The new movie starring Tom Hanks shows how it is the common man that so often keeps the boat steady when the waves of history churn up and down.

Tom Hanks and Helena Zengel star in the movie "News of the World." (CNS photo/Universal)

MPAA Rating: PG-13
USCCB Rating: A-III
Reel Rating: 3 out of 5 stars

It’s not news that news is on the decline.

Yet there was a time when news was so rare that whole communities would pay good money to hear a man stand and simply read headlines from around the world. Captain Kidd (Tom Hanks) is such a storyteller, who travels among the small towns of Texas in 1870 plying his skills for audiences in barns and stables. With echoes of the great Westerns of John Ford, News of the World beautifully captures this fraught period of American history, although its application to the news of today is a little haphazard.
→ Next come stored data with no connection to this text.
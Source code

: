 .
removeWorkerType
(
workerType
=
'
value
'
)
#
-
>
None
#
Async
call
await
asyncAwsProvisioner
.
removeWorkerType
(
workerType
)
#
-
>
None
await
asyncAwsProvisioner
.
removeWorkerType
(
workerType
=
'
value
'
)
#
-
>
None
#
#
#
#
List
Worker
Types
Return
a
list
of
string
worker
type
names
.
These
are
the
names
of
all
As Kidd travels through the Lone Star state, the tension between the common man and the bluecoat Reconstruction officers of the North is still red hot. But Kidd is a veteran of the Confederate infantry, which makes him a man of honor and welcomed throughout the land. It is a solitary lifestyle filled with cheap hotels, hours of silence on the road, and constant danger from renegade Indians and Texans alike.

On one such trip, he comes across an abandoned young girl named Johanna (Helena Zengel) whose Black escort was lynched by a mob. Kidd learns that the poor girl was twice orphaned. First, when the local Kiowa tribe murdered her family; second, years later, when the Kiowas themselves were killed and she recovered. Like Kidd, she is homeless both in the literal and metaphorical sense. Neither the government nor the locals seem to care, so Kidd takes it upon himself to return her last blood relatives.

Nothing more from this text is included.